Would you return the complete listing below word for word?

--- START ---

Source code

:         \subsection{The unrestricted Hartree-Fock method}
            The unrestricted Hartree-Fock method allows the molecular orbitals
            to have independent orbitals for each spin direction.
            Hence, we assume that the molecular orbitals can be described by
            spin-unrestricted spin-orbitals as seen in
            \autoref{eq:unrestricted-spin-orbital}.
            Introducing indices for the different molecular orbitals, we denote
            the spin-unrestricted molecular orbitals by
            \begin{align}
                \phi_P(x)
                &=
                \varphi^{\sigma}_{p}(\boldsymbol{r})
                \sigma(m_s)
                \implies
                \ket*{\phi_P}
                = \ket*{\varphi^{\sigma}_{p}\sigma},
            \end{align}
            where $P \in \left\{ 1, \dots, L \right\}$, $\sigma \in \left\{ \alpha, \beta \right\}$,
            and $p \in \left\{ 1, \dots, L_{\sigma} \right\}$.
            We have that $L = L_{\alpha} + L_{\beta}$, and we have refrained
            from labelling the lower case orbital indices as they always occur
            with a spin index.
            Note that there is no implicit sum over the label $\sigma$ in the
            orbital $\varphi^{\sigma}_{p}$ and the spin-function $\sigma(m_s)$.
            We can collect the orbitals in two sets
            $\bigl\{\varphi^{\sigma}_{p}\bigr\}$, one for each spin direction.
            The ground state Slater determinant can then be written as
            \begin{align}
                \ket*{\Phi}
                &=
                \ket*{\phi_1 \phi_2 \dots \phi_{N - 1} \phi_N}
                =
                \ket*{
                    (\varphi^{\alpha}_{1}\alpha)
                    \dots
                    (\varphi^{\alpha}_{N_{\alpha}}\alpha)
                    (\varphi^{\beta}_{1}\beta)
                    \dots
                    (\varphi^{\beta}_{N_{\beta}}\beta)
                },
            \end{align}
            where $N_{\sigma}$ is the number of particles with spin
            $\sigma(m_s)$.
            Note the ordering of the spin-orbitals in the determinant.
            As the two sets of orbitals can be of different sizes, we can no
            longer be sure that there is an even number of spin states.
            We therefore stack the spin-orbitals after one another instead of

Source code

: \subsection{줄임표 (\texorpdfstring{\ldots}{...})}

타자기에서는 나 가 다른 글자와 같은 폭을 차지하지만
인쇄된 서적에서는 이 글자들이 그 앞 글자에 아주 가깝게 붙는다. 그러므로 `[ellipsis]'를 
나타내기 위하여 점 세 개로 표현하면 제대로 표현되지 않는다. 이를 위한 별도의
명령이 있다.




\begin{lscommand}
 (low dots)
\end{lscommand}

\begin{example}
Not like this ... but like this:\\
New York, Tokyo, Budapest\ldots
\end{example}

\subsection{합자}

--- END ---

** RESPONSE TO THE EXERCISE **
Source code

:         \subsection{The unrestricted Hartree-Fock method}
            The unrestricted Hartree-Fock method allows the molecular orbitals
            to have independent orbitals for each spin direction.
            Hence, we assume that the molecular orbitals can be described by
            spin-unrestricted spin-orbitals as seen in
            \autoref{eq:unrestricted-spin-orbital}.
            Introducing indices for the different molecular orbitals, we denote
            the spin-unrestricted molecular orbitals by
            \begin{align}
                \phi_P(x)
                &=
                \varphi^{\sigma}_{p}(\boldsymbol{r})
                \sigma(m_s)
                \implies
                \ket*{\phi_P}
                = \ket*{\varphi^{\sigma}_{p}\sigma},
            \end{align}
            where $P \in \left\{ 1, \dots, L \right\}$, $\sigma \in \left\{ \alpha, \beta \right\}$,
            and $p \in \left\{ 1, \dots, L_{\sigma} \right\}$.
            We have that $L = L_{\alpha} + L_{\beta}$, and we have refrained
            from labelling the lower case orbital indices as they always occur
            with a spin index.
            Note that there is no implicit sum over the label $\sigma$ in the
            orbital $\varphi^{\sigma}_{p}$ and the spin-function $\sigma(m_s)$.
            We can collect the orbitals in two sets
            $\bigl\{\varphi^{\sigma}_{p}\bigr\}$, one for each spin direction.
            The ground state Slater determinant can then be written as
            \begin{align}
                \ket*{\Phi}
                &=
                \ket*{\phi_1 \phi_2 \dots \phi_{N - 1} \phi_N}
                =
                \ket*{
                    (\varphi^{\alpha}_{1}\alpha)
                    \dots
                    (\varphi^{\alpha}_{N_{\alpha}}\alpha)
                    (\varphi^{\beta}_{1}\beta)
                    \dots
                    (\varphi^{\beta}_{N_{\beta}}\beta)
                },
            \end{align}
            where $N_{\sigma}$ is the number of particles with spin
            $\sigma(m_s)$.
            Note the ordering of the spin-orbitals in the determinant.
            As the two sets of orbitals can be of different sizes, we can no
            longer be sure that there is an even number of spin states.
            We therefore stack the spin-orbitals after one another instead of

Source code

: \subsection{줄임표 (\texorpdfstring{\ldots}{...})}

타자기에서는 나 가 다른 글자와 같은 폭을 차지하지만
인쇄된 서적에서는 이 글자들이 그 앞 글자에 아주 가깝게 붙는다. 그러므로 `[ellipsis]'를 
나타내기 위하여 점 세 개로 표현하면 제대로 표현되지 않는다. 이를 위한 별도의
명령이 있다.




\begin{lscommand}
 (low dots)
\end{lscommand}

\begin{example}
Not like this ... but like this:\\
New York, Tokyo, Budapest\ldots
\end{example}

\subsection{합자}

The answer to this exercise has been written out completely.